Nearly two years ago, then-candidate Hillary Clinton warned of the dangers of America’s dependence on Chinese investors. On March 1, 2007 she told CNBC that America was undergoing “a slow erosion of our own economic sovereignty.” In a letter the same week to Treasury Secretary Henry Paulson and Federal Reserve chairman Ben Bernanke, Clinton also stated that a stock market sell-off at the time underscored “the exposure of our economy to economic developments in countries like China. As we have been running trade and budget deficits, they have been buying our debt and in essence becoming our banker.” Even then, Clinton rued the difficulty in “getting tough on China” to protect American manufacturing jobs, asking rhetorically: “How do you get tough on your banker?”
And now we begin to find out, right? Secretary Clinton’s first foreign trip is not to the Middle East, where we wage two wars. It’s not the traditional European debut tour conducted by all previous Secretaries of State as an homage to our longstanding allies. It’s not to Latin America, where our troubled neighbors face escalating drug-related crime and hemorrhage citizens, sparking our own endless immigration debate. No, Clinton is headed to China, to meet with our banker.
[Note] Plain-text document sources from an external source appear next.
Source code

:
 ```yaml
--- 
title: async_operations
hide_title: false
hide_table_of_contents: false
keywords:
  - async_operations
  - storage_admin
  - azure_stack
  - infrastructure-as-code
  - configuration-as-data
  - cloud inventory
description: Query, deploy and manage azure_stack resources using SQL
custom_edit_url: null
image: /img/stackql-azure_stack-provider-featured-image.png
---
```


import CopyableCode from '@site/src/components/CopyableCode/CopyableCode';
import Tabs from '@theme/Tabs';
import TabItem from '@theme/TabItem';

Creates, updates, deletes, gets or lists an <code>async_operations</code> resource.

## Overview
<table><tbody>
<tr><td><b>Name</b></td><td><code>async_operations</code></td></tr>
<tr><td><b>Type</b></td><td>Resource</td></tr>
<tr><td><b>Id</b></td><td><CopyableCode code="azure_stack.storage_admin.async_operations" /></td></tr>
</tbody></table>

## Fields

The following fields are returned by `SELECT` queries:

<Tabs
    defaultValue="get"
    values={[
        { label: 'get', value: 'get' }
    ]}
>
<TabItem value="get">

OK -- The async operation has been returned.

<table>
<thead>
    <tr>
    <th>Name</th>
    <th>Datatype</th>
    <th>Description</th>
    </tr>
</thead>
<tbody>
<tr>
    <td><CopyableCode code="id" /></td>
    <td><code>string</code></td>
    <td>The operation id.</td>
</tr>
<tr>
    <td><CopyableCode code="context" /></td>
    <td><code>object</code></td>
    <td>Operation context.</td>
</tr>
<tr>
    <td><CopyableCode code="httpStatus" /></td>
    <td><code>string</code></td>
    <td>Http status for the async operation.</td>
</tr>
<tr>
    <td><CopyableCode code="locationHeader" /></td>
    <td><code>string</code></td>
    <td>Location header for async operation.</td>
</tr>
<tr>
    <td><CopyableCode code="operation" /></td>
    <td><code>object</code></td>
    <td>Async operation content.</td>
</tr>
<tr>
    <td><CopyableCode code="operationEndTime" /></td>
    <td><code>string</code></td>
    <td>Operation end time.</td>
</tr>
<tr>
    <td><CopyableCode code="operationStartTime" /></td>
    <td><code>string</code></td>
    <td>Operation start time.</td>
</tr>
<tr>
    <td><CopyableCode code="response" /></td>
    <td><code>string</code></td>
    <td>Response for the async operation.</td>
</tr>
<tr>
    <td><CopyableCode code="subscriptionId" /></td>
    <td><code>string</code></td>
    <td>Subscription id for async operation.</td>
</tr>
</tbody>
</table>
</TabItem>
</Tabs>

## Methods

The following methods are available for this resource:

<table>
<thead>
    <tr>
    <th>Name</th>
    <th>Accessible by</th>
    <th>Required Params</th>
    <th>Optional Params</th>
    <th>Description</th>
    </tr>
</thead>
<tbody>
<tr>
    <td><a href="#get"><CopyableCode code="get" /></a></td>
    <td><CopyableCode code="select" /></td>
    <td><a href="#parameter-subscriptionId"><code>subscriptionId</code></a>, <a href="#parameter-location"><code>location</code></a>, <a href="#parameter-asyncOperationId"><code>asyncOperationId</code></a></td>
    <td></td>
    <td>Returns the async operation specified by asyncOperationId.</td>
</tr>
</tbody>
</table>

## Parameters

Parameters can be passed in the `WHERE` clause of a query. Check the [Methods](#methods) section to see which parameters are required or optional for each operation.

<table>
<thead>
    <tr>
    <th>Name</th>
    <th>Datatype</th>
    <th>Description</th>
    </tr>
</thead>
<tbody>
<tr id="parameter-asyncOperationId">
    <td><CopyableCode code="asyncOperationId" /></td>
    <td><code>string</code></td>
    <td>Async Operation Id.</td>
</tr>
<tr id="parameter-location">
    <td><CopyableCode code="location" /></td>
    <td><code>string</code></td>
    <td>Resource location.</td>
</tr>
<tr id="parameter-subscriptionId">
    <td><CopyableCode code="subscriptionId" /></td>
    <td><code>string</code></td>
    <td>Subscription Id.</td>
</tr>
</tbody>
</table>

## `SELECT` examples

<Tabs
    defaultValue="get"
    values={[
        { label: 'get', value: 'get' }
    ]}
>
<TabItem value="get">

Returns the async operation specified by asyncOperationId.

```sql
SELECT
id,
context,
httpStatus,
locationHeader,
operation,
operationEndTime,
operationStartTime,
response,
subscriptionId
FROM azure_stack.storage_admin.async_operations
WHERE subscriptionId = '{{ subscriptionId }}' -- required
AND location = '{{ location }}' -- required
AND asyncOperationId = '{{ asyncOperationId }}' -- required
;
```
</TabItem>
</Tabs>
That America has become beholden to China for our economic survival is a manifestation of the fact our nation’s leaders have been asleep at the wheel for decades. It is also a reflection of the ambiguity and confusion we face in determining our direction for the future. Why such strong words? Well, our own chief diplomat said it herself: we are losing our economic sovereignty to another country. That’s bad enough in and of itself. But as if that weren’t enough to cast fear and urgency into our collective heart, we’re losing that economic sovereignty to a nation with an abysmal human rights record, a place where gender rights are a joke, a country where democracy is scorned and brushed aside (look at Taiwan) in favor of single-party totalitarianism, where economic might is leveraged to gloss over all of these shortcomings, and where Communism, not Capitalism, is revered. And we thought we’d won that war, the Cold War, right? Hmm, when you win a war, you’re supposed to keep your sovereignty, right?
So now that our economy is in tatters, do we wonder if then-candidate, now-Madame Secretary Clinton is headed to China to get tough on our banker? Or do we suspect she’s arriving hat in hand? Will she be negotiating human rights and environmental accords or loan extensions? Today they’ll give us more rope. But what will they do when we hang ourselves with it?
In my opinion, the most pressing matter in America’s mind should not be partisan bickering over the details of a stimulus package too small to float our sinking ship; it should be the development of a long-term vision to end our dependence not just on foreign oil, but on foreign investment to shore up our underproducing, overconsuming culture. America needs a swift kick in the pants. Right now it’s coming in the form of a recession. If we don’t change our ways, tomorrow it will come from a crouching tiger, hidden dragon. Hopefully, today’s woes will wake us up and get us thinking and working towards a future where we can stay true to our ideals without worrying about our banker calling our economic notes to the detriment of our political and philosophical agenda.
Reversing our fortunes begins – not with getting tough on our banker, but – with getting tough on ourselves. What do we want more? Our ideals and self-respect, a chance at truly reclaiming some semblance of moral integrity in the global arena, or more cheap products from China purchased at Wal-Mart with borrowed money? What does our nation’s fortune cookie hold? And wouldn’t we rather be the authors of our own fate?